“Here’s to the infinite possibility roadmap of life, where all the things we wish could be possible can be possible,” Salami Rose Joe Louis says to cheers. Her connection to music, as she tells the packed room at Blue Note Jazz Club, comes from a yearning for things to be alright, to just fall into place, for us to grow together as a society. While unassuming, her palatial, refined songs are a rallying cry for us to imagine a new dawn, one where we’ve overcome the dystopia we’re headed towards and have defeated overarching forces of malice.
And the music was lovely. Never one to make the same decision twice, Louis flip-flopped between punchy discordant sounds with a unifying backbeat, to fitful solos on a jazzy guitar. In just one hour, Louis took us riding through a wealth of lush soundscapes, amalgams of voicings— chopped and screwed, sometimes to obscurity— and punchy, unexpected novelties. And she did so masterfully with her accompanying band (Ambrose Akinmusire on trumpet, Simon Martinez on bass, and Luke Titus on drums), letting melodies thicken against rich percussion and bass and occasional wind. Frequently she took a backseat and allowed the musicians their respective moments, letting richly recorded tracks take on new textures in the live components. The four made a rewarding team, whether in the involvedly woven, canorous “Motorway” — a push and pull of light, frosty notes against a warm bass line, topped with a fluttery, twee voice that gave way to a soaring, winding soundscape— or in the brilliantly chaotic, constantly shifting “American Moss”, which showcased her and Flanafi’s production abilities to a maximum.

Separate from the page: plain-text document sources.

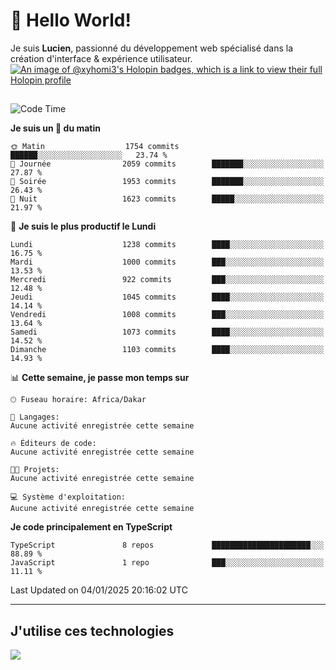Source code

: # 👋 Hello World!

Je suis **Lucien**, passionné du développement web spécialisé dans la création d'interface & expérience utilisateur.
[![An image of @xyhomi3's Holopin badges, which is a link to view their full Holopin profile](https://holopin.me/xyhomi3)](https://holopin.io/@xyhomi3)

##

<!--START_SECTION:waka-->
![Code Time](http://img.shields.io/badge/Code%20Time-2%2C834%20hrs%2050%20mins-blue)

**Je suis un 🐤 du matin** 

```text
🌞 Matin                  1754 commits        ██████░░░░░░░░░░░░░░░░░░░   23.74 % 
🌆 Journée                2059 commits        ███████░░░░░░░░░░░░░░░░░░   27.87 % 
🌃 Soirée                 1953 commits        ███████░░░░░░░░░░░░░░░░░░   26.43 % 
🌙 Nuit                   1623 commits        █████░░░░░░░░░░░░░░░░░░░░   21.97 % 
```
📅 **Je suis le plus productif le Lundi** 

```text
Lundi                    1238 commits        ████░░░░░░░░░░░░░░░░░░░░░   16.75 % 
Mardi                    1000 commits        ███░░░░░░░░░░░░░░░░░░░░░░   13.53 % 
Mercredi                 922 commits         ███░░░░░░░░░░░░░░░░░░░░░░   12.48 % 
Jeudi                    1045 commits        ████░░░░░░░░░░░░░░░░░░░░░   14.14 % 
Vendredi                 1008 commits        ███░░░░░░░░░░░░░░░░░░░░░░   13.64 % 
Samedi                   1073 commits        ████░░░░░░░░░░░░░░░░░░░░░   14.52 % 
Dimanche                 1103 commits        ████░░░░░░░░░░░░░░░░░░░░░   14.93 % 
```


📊 **Cette semaine, je passe mon temps sur** 

```text
🕑︎ Fuseau horaire: Africa/Dakar

💬 Langages: 
Aucune activité enregistrée cette semaine

🔥 Éditeurs de code: 
Aucune activité enregistrée cette semaine

🐱‍💻 Projets: 
Aucune activité enregistrée cette semaine

💻 Système d'exploitation: 
Aucune activité enregistrée cette semaine
```

**Je code principalement en TypeScript** 

```text
TypeScript               8 repos             ██████████████████████░░░   88.89 % 
JavaScript               1 repo              ███░░░░░░░░░░░░░░░░░░░░░░   11.11 % 
```




 Last Updated on 04/01/2025 20:16:02 UTC
<!--END_SECTION:waka-->
---

## J'utilise ces technologies

<p align="left">
  <a href="https://skillicons.dev">
    <img src="https://skillicons.dev/icons?i=ts,js,md,scss,tailwind,react,docker,express,astro,vite,nextjs,vercel,figma,ableton" />
  </a>
</p>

Before she was Salami Rose Joe Louis (a portmanteau of various childhood nicknames), Lindsay Olsen was a scientist, studying the ocean’s chemistry in oceanography labs and fiddling with DAWs and instruments during breaks. It’s fitting: now a multi-instrumentalist, producer, and signee to Flying Lotus’s label, her songs still embody those rich, unpredictable sonic qualities of the sea (re: “the giddy aquatic”), push-and-pull waveform melodies that bubble mutedly underground, then eventually popping unexpectedly and rising to the surface. Producing nearly exclusively on her Roland MV-8800 workstation, the tracks reflect an evangelic expertise in semi-analog production, as she translates her own hallmark sound into waves of technicolor blips, fluttery, twee vocals, and complex waveform melodies. Quiet yet thrilling, it was a show for the ages, a musically omnivorous display of proficiency you truly have to see live to understand.